Thailand’s economy contracted the most since 2011 in the first quarter as the pandemic slammed the nation’s two key drivers – exports and tourism. The state planning agency earlier this week forecast the economy would contract as much as 6% this year, its worst economic performanc­e since the Asian financial crisis more than two decades ago.

The BOT, which expects the economy to shrink 5.3% this year, warned that the contractio­n might ultimately be more severe as the blow to exports and tourism has been greater than anticipate­d. The travel outlook remains bleak, with the country’s borders mostly closed since March as part of a state-of-emergency order that lasts through May. Most inbound internatio­nal flights are banned until the end of June.

Fiscal and monetary policies issued earlier “would help partly to alleviate liquidity problems of households and businesses, as well as support the Thai economy to recover gradually,” the BOT said in its statement. The bank “stands ready to use additional monetary policy tools if needed.”

The central bank also said it was worried about recent strength in the baht, which could affect the economic recovery. The baht was up 0.16% at 31.837 to the US dollar as of 3:23pm in Bangkok yesterday, and has gained almost 2% in the past month, making it one of the best performers in Asia.

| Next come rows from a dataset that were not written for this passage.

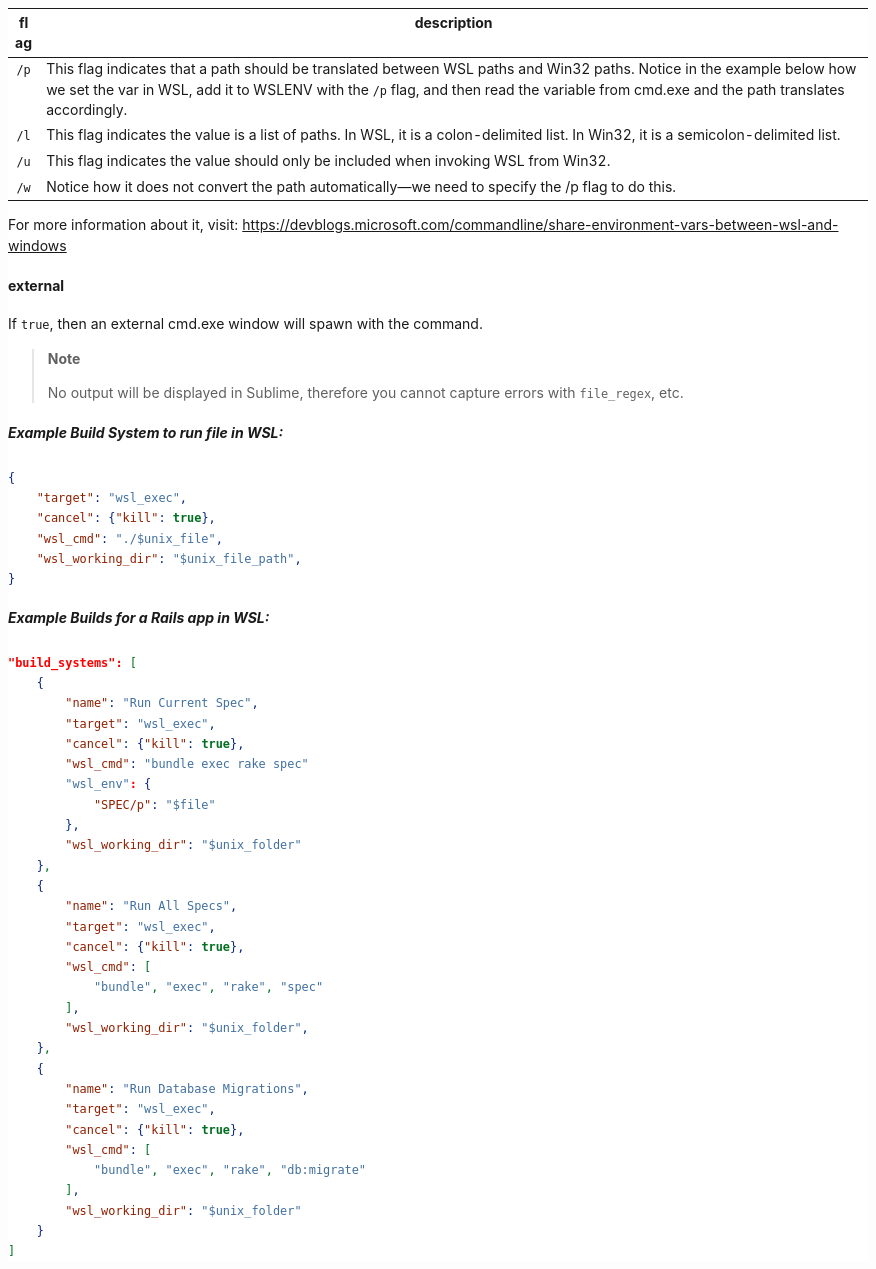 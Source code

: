 | flag | description
|:----:| ---
| `/p` | This flag indicates that a path should be translated between WSL paths and Win32 paths. Notice in the example below how we set the var in WSL, add it to WSLENV with the `/p` flag, and then read the variable from cmd.exe and the path translates accordingly.
| `/l` | This flag indicates the value is a list of paths. In WSL, it is a colon-delimited list. In Win32, it is a semicolon-delimited list.
| `/u` | This flag indicates the value should only be included when invoking WSL from Win32.
| `/w` | Notice how it does not convert the path automatically—we need to specify the /p flag to do this.

For more information about it, visit:
https://devblogs.microsoft.com/commandline/share-environment-vars-between-wsl-and-windows

#### external

If `true`, then an external cmd.exe window will spawn with the command.

> **Note**
> 
>  No output will be displayed in Sublime, therefore you cannot capture errors with `file_regex`, etc.

##### Example Build System to run file in WSL:

```json
{
    "target": "wsl_exec",
    "cancel": {"kill": true},
    "wsl_cmd": "./$unix_file",
    "wsl_working_dir": "$unix_file_path",
}
```

##### Example Builds for a Rails app in WSL:

```json
"build_systems": [
    {
        "name": "Run Current Spec",
        "target": "wsl_exec",
        "cancel": {"kill": true},
        "wsl_cmd": "bundle exec rake spec"
        "wsl_env": {
            "SPEC/p": "$file"
        },
        "wsl_working_dir": "$unix_folder"
    },
    {
        "name": "Run All Specs",
        "target": "wsl_exec",
        "cancel": {"kill": true},
        "wsl_cmd": [
            "bundle", "exec", "rake", "spec"
        ],
        "wsl_working_dir": "$unix_folder",
    },
    {
        "name": "Run Database Migrations",
        "target": "wsl_exec",
        "cancel": {"kill": true},
        "wsl_cmd": [
            "bundle", "exec", "rake", "db:migrate"
        ],
        "wsl_working_dir": "$unix_folder"
    }
]
```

“Prospects for more easing will at least in part be contingent on the baht,” said Kotecha. “Further appreciati­on will likely trigger more easing. BOT is clearly concerned about baht strength.”

The yield on two-year Thai benchmark bonds fell 2 basis points after the decision to a record low of 0.61%. The 10-year benchmark bond yield was 1 basis point lower at 1.10%.

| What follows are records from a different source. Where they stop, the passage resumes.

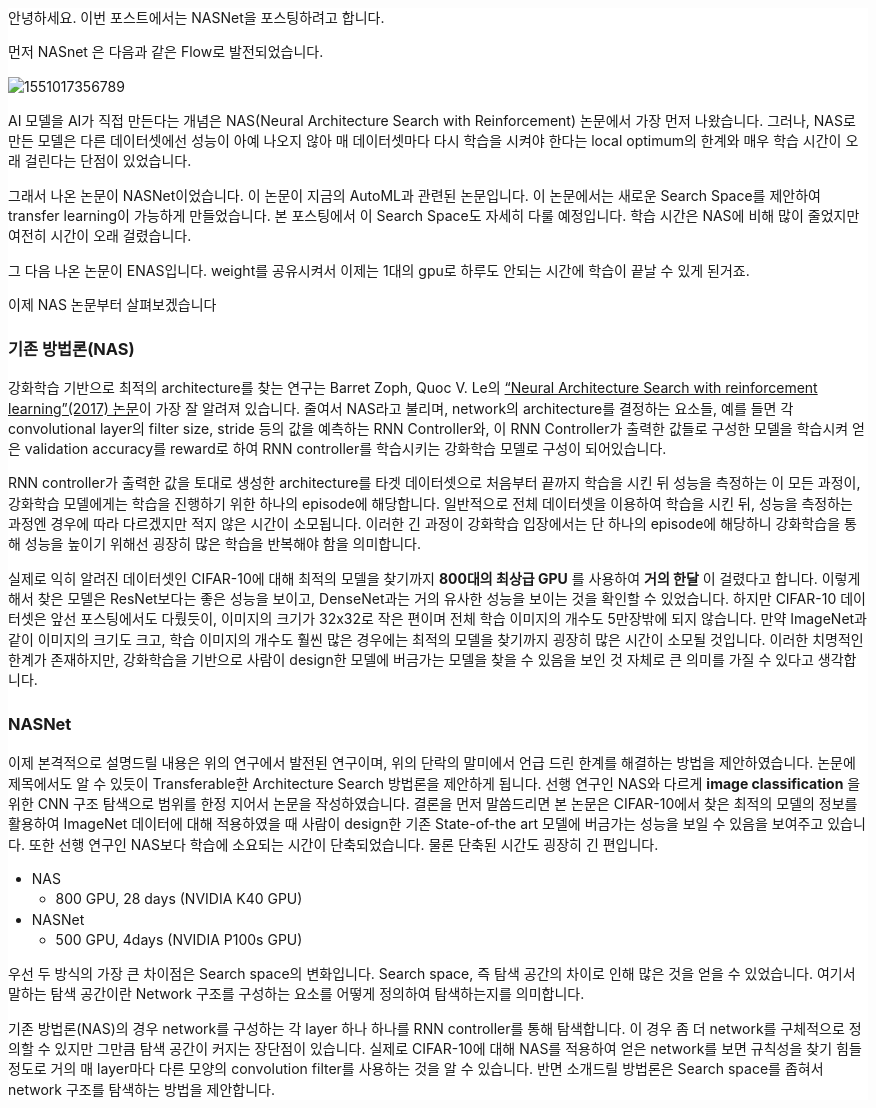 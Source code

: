 안녕하세요. 이번 포스트에서는 NASNet을 포스팅하려고 합니다.

먼저 NASnet 은 다음과 같은 Flow로 발전되었습니다.

![1551017356789](C:\Users\LG\AppData\Roaming\Typora\typora-user-images\1551017356789.png)

AI 모델을 AI가 직접 만든다는 개념은 NAS(Neural Architecture Search with Reinforcement) 논문에서 가장 먼저 나왔습니다.  그러나, NAS로 만든 모델은 다른 데이터셋에선 성능이 아예 나오지 않아 매 데이터셋마다 다시 학습을 시켜야 한다는 local optimum의 한계와 매우 학습 시간이 오래 걸린다는 단점이 있었습니다. 

 그래서 나온 논문이 NASNet이었습니다. 이 논문이 지금의 AutoML과 관련된 논문입니다. 이 논문에서는 새로운 Search Space를 제안하여 transfer learning이 가능하게 만들었습니다. 본 포스팅에서 이 Search Space도 자세히 다룰 예정입니다. 학습 시간은 NAS에 비해 많이 줄었지만 여전히 시간이 오래 걸렸습니다.

 그 다음 나온 논문이 ENAS입니다. weight를 공유시켜서 이제는 1대의 gpu로 하루도 안되는 시간에 학습이 끝날 수 있게 된거죠.

이제 NAS 논문부터 살펴보겠습니다



### 기존 방법론(NAS)

강화학습 기반으로 최적의 architecture를 찾는 연구는 Barret Zoph, Quoc V. Le의 [“Neural Architecture Search with reinforcement learning”(2017) 논문](https://arxiv.org/pdf/1611.01578.pdf)이 가장 잘 알려져 있습니다. 줄여서 NAS라고 불리며, network의 architecture를 결정하는 요소들, 예를 들면 각 convolutional layer의 filter size, stride 등의 값을 예측하는 RNN Controller와, 이 RNN Controller가 출력한 값들로 구성한 모델을 학습시켜 얻은 validation accuracy를 reward로 하여 RNN controller를 학습시키는 강화학습 모델로 구성이 되어있습니다.

RNN controller가 출력한 값을 토대로 생성한 architecture를 타겟 데이터셋으로 처음부터 끝까지 학습을 시킨 뒤 성능을 측정하는 이 모든 과정이, 강화학습 모델에게는 학습을 진행하기 위한 하나의 episode에 해당합니다. 일반적으로 전체 데이터셋을 이용하여 학습을 시킨 뒤, 성능을 측정하는 과정엔 경우에 따라 다르겠지만 적지 않은 시간이 소모됩니다. 이러한 긴 과정이 강화학습 입장에서는 단 하나의 episode에 해당하니 강화학습을 통해 성능을 높이기 위해선 굉장히 많은 학습을 반복해야 함을 의미합니다.

실제로 익히 알려진 데이터셋인 CIFAR-10에 대해 최적의 모델을 찾기까지 **800대의 최상급 GPU** 를 사용하여 **거의 한달** 이 걸렸다고 합니다. 이렇게 해서 찾은 모델은 ResNet보다는 좋은 성능을 보이고, DenseNet과는 거의 유사한 성능을 보이는 것을 확인할 수 있었습니다. 하지만 CIFAR-10 데이터셋은 앞선 포스팅에서도 다뤘듯이, 이미지의 크기가 32x32로 작은 편이며 전체 학습 이미지의 개수도 5만장밖에 되지 않습니다. 만약 ImageNet과 같이 이미지의 크기도 크고, 학습 이미지의 개수도 훨씬 많은 경우에는 최적의 모델을 찾기까지 굉장히 많은 시간이 소모될 것입니다. 이러한 치명적인 한계가 존재하지만, 강화학습을 기반으로 사람이 design한 모델에 버금가는 모델을 찾을 수 있음을 보인 것 자체로 큰 의미를 가질 수 있다고 생각합니다.

### NASNet

이제 본격적으로 설명드릴 내용은 위의 연구에서 발전된 연구이며, 위의 단락의 말미에서 언급 드린 한계를 해결하는 방법을 제안하였습니다. 논문에 제목에서도 알 수 있듯이 Transferable한 Architecture Search 방법론을 제안하게 됩니다. 선행 연구인 NAS와 다르게 **image classification** 을 위한 CNN 구조 탐색으로 범위를 한정 지어서 논문을 작성하였습니다. 결론을 먼저 말씀드리면 본 논문은 CIFAR-10에서 찾은 최적의 모델의 정보를 활용하여 ImageNet 데이터에 대해 적용하였을 때 사람이 design한 기존 State-of-the art 모델에 버금가는 성능을 보일 수 있음을 보여주고 있습니다. 또한 선행 연구인 NAS보다 학습에 소요되는 시간이 단축되었습니다. 물론 단축된 시간도 굉장히 긴 편입니다.

- NAS
  - 800 GPU, 28 days (NVIDIA K40 GPU)
- NASNet
  - 500 GPU, 4days (NVIDIA P100s GPU)

우선 두 방식의 가장 큰 차이점은 Search space의 변화입니다. Search space, 즉 탐색 공간의 차이로 인해 많은 것을 얻을 수 있었습니다. 여기서 말하는 탐색 공간이란 Network 구조를 구성하는 요소를 어떻게 정의하여 탐색하는지를 의미합니다.

기존 방법론(NAS)의 경우 network를 구성하는 각 layer 하나 하나를 RNN controller를 통해 탐색합니다. 이 경우 좀 더 network를 구체적으로 정의할 수 있지만 그만큼 탐색 공간이 커지는 장단점이 있습니다. 실제로 CIFAR-10에 대해 NAS를 적용하여 얻은 network를 보면 규칙성을 찾기 힘들 정도로 거의 매 layer마다 다른 모양의 convolution filter를 사용하는 것을 알 수 있습니다. 반면 소개드릴 방법론은 Search space를 좁혀서 network 구조를 탐색하는 방법을 제안합니다.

Yesterday’s easing adds to the government’s fiscal stimulus, which World Bank estimates place at 15% of GDP, among the highest in the region. That includes Us$12bil in emergency cash handouts to encourage consumer spending.

The government began easing some lockdown restrictio­ns in early May, with shopping malls and retail businesses allowed to reopen since last weekend. Still, the pace of recovery – and future policy actions – will likely depend on how quickly external drivers such as exports and tourism revive.

BOT assistant governor Titanun Mallikamas said local demand from private consumptio­n and investment had contracted more than expected, due to rising unemployme­nt and measures to control the outbreak. Targeted and timely fiscal policies remained necessary to support a recovery and preserve potential growth, he said.

In its statement, the bank said the three monetary policy committee members who wanted to keep rates on hold believed policymake­rs should focus on making existing financial and credit measures more effective.